As mentioned earlier, weather is generated by the sun’s heat striking the earth. This seems simple enough, especially when you consider that there are relatively few of its elements to consider. But the land masses, the oceans, ice and snow, plants and animals, and the atmosphere are all so intricately interacting that without long experience, information from all over the world, and the use of modern computers, the modern meteorlogist would have to give up in despair. In all cases, weather is modified as the energy of the sun, heat, is absorbed or reflected and as the heat is transferred from one part of the earth to another. This reflection or absorption of the sun’s heat has tremendous implications for local predictions in Yosemite.

About seventy percent of the sun’s radiation that falls on the earth is absorbed by the earth, and more than half of that is absorbed by the oceans. Some is reflected back into space by clouds, ice and snow, various land surfaces, dusts and other particles in the atmosphere. The earth maintains its balance of heat by radiating the rest back into space as infrafred radiation. Water dominates the weather system of the world, not only by absorbing more than half of the sun’s heat, but also by serving as a heat reservoir. It gives up this heat as vapor which condenses to form rain or snow. The clouds generated by the heating of the oceans capture almost two-thirds of the solar radiation being reflected from the earth. In yet another function, clouds may also affect or modify the weather.

This modification may occur when an ocean current transfers heat to the atmosphere by producing clouds. The cloud in turn shades the ocean current and cools it locally, thus reducing the amount of heat transmitted to the atmosphere. The shading and cooling effect also acts to reduce the amount of heat the current absorbs from the sun. If such systems were not countered by other factors such as differential heating, opposing ocean currents, and the depth of the ocean, the systems would run away with themselves.

In Yosemite, we can see how water dominates the weather to some degree. The fall of snow will increase the reflection of sunlight from a relatively small area. The heat of the sun being bounced back into the sky will lift the moisture laden winds higher into the atmosphere. This cools the moisture, causing it to condense and then to fall as more snow. Besides the snow on the ground to cause rising air currents, Yosemite has immense areas of light colored rocks, the granite, to promote this reflection. These granites act in the same manner as the snow cover in winter.

In summer, the green of the forests modifies the granite reflection, but a great deal of reflective material still causes rising currents. Those currents act on the winds which carry moisture. The tremendously unstable air rushing down on a variety of rising and falling currents is wafted higher into the atmosphere and is again cooled, condensed, and caused to fall from the skies.

In summer, the moisture often falls as rain in Tuolumne Meadows. Due to the generally cooler temperatures, the rain can fall as snow at any time of the year. So I often don’t know what to tell the visitor who wants a really specific prediction.

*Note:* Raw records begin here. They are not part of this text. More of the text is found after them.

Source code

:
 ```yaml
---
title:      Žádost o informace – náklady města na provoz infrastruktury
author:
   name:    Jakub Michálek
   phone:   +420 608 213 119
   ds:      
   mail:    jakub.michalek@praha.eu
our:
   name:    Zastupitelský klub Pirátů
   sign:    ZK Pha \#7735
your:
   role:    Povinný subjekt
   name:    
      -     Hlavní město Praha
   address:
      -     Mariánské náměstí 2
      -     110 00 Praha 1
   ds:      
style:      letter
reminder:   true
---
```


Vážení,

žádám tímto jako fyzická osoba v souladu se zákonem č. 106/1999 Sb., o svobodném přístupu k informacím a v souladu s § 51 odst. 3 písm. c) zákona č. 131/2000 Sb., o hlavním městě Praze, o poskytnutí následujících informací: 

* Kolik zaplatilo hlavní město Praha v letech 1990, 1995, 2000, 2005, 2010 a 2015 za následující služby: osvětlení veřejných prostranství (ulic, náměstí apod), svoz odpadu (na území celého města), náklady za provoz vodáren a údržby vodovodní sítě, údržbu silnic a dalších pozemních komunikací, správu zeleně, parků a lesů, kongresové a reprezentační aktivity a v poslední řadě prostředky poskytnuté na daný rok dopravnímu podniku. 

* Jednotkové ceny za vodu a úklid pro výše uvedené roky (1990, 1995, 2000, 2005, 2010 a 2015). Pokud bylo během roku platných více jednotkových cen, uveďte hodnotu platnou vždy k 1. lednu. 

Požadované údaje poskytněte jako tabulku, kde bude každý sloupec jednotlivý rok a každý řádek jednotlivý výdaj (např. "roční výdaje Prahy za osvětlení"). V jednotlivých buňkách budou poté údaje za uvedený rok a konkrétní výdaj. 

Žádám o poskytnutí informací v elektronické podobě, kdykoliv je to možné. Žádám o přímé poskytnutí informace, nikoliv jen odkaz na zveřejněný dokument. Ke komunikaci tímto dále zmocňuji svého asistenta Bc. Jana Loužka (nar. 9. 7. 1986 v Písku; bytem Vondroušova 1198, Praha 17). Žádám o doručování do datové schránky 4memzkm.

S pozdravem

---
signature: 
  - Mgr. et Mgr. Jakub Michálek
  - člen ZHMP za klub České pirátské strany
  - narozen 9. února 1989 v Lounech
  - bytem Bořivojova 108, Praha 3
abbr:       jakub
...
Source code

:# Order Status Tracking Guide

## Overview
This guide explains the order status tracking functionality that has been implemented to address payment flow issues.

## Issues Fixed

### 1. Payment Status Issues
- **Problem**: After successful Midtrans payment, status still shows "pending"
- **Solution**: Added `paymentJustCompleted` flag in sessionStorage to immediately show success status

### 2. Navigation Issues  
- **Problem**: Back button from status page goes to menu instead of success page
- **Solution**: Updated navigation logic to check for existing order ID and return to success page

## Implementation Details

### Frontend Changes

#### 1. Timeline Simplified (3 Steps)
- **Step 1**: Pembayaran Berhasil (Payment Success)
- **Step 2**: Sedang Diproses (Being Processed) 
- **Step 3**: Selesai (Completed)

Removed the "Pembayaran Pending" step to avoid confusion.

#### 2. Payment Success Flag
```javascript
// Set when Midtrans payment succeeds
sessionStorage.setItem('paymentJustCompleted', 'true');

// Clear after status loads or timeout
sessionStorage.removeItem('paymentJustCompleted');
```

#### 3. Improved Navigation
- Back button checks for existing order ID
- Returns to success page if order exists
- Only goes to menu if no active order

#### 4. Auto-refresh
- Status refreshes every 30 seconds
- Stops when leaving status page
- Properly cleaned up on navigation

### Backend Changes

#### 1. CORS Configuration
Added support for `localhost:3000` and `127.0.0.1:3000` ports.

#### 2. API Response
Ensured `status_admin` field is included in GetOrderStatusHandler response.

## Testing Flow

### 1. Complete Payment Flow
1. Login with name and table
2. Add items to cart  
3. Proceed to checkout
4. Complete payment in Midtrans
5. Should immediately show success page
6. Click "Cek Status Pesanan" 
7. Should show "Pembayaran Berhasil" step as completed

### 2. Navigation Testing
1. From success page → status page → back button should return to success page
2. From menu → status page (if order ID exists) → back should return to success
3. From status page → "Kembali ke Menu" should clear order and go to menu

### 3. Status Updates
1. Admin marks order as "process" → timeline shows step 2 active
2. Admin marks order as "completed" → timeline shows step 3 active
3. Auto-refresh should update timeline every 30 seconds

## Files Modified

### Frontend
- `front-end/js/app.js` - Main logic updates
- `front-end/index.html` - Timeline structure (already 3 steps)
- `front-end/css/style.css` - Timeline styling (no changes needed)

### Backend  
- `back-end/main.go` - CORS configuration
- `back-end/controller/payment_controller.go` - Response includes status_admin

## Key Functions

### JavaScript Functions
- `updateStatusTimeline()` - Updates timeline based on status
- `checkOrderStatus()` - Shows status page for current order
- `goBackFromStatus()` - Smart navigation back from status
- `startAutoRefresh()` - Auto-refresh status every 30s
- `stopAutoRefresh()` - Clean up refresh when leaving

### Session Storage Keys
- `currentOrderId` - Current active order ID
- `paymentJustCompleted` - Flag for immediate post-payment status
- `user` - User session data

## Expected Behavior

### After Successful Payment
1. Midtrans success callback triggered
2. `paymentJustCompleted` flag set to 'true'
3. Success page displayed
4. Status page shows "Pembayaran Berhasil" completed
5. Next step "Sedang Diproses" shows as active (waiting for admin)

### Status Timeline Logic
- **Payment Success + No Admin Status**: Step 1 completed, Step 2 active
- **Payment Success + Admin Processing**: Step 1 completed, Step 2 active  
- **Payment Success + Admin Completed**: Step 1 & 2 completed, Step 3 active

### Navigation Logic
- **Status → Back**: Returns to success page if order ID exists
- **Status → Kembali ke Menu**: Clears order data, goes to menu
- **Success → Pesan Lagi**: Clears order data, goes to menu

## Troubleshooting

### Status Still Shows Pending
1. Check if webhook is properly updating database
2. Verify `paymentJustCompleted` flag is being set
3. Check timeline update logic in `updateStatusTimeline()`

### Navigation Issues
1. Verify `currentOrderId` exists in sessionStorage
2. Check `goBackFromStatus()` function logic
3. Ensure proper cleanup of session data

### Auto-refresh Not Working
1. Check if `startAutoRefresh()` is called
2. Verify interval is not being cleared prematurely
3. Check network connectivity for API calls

One of our old time rangers has a special way with such requests. He points to whatever clouds are in the sky at the time. He looks at them in a meaningful way and says, “You see those clouds?” When the visitor nods yes, he says, “You just watch those clouds. Those clouds are very significant.” Then ominously he continues, “You just watch those clouds and you’ll see.” And then he’ll leave them to wonder at the significant clouds. And without ever making an actual prediction he is gaining quite a reputation as a weatherman. For whether it be rain, snow or sunshine the next day, the visitor concludes, “That ranger was right, those clouds were really significant!”